Her daughter, Miss C, was concerned that while her mother was in hospital one of her medications, which was given by injection, was not always administered. She said that at times the injections were prepared and then left by her mother's bedside if they were not given. Miss C also complained that a pain relieving patch was not administered. The board said that the patch had been administered but was later removed. There was conflicting information from the board and Miss C about when this happened.
We investigated and took independent advice from one of our medical advisers, a senior and experienced nurse. She said that the Nursing and Midwifery Council (NMC) issue guidance on the preparation and administration of drugs and that the practices demonstrated in this case did not comply with that guidance. We upheld both complaints.

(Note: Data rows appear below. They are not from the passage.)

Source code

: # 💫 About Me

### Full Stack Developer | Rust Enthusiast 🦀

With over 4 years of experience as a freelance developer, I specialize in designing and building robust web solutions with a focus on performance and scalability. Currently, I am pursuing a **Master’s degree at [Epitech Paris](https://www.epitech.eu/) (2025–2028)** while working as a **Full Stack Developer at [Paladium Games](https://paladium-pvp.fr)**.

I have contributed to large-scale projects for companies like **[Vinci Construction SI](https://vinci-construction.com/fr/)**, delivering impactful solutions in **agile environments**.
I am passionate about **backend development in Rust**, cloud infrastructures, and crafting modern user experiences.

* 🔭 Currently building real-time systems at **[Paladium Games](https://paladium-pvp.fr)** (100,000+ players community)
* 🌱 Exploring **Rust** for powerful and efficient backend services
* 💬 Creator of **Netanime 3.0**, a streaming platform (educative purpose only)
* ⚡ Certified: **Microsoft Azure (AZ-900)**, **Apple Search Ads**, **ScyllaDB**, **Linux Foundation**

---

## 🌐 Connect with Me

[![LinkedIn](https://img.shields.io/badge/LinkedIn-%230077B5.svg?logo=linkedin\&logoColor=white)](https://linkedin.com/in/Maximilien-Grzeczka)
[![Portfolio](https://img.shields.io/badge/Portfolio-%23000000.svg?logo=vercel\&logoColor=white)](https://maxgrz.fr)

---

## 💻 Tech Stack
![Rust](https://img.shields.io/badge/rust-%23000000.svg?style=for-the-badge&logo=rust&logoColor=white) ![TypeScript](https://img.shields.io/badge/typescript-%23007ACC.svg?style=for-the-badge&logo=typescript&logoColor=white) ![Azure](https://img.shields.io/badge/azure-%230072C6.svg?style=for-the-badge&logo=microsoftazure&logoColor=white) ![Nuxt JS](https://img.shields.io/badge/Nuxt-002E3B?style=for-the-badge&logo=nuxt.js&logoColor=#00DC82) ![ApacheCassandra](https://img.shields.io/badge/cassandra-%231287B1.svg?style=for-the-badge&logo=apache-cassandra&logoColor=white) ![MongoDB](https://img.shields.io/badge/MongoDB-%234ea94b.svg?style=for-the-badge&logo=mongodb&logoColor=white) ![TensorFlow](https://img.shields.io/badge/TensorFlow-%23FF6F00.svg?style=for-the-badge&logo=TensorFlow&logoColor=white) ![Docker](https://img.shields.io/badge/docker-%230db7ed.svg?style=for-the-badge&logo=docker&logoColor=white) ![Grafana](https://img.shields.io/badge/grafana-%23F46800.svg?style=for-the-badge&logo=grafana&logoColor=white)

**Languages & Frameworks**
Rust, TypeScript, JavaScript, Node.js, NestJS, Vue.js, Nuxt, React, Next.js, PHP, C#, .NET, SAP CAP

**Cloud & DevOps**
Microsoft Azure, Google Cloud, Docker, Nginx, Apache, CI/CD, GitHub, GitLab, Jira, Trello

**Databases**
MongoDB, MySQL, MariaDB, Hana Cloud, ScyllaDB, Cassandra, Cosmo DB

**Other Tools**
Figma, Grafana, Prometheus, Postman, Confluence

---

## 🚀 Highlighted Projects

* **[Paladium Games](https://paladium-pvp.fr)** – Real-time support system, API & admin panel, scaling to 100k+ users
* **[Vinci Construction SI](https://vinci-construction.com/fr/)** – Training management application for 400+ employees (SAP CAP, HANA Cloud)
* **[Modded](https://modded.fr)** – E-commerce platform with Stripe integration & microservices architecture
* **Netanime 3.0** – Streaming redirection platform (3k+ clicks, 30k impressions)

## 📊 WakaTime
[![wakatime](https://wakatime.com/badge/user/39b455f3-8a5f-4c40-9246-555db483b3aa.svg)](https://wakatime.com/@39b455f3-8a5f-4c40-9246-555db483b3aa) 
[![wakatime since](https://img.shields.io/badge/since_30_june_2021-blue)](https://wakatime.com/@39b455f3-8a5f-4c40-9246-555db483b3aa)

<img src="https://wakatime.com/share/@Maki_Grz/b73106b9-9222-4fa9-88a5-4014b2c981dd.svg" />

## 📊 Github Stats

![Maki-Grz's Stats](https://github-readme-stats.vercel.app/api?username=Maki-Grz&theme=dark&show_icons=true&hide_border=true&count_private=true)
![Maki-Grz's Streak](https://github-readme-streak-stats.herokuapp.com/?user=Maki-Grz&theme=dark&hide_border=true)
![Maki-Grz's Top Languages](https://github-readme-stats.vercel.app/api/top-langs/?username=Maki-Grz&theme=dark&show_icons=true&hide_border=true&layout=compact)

Miss C said that there were inaccuracies in the fluid monitoring charts, but we could not establish the accuracy of these, given the time that has passed since. The board did say that Mrs C, who was a retired nurse, liked to maintain her independence where possible and preferred to go to the bathroom when she was able. They said that this may have introduced some inaccuracy to the charts. Our investigation found that it was reasonable to allow Mrs C to maintain her independence where possible. The nursing adviser reviewed the charts and had no concerns, and we did not uphold this complaint.
Finally, we upheld Miss C's complaint about complaints handling. We found that there were unacceptable delays in responding to Miss C's complaints. The final response took four months rather than the 20 working days required by the NHS guidance on complaints handling. In addition, our investigation found that although it largely reflected the NHS guidance, the board's complaints procedure did not fully comply with it.
Recommendations
We recommended that the board:
- apologise for the deficiencies identified by our investigation;
- provide an update on the changes to the evening medication round;
- ensure all staff are aware of and comply with the NMC standards and board policy on administration of medication;
- report on the integration of the policy on the administration of medication to the board's staff induction programme;
- provide an update on the progress of changes to the complaints and advice team; and
- ensure that their complaints procedure fully reflects the NHS guidance on complaints handling.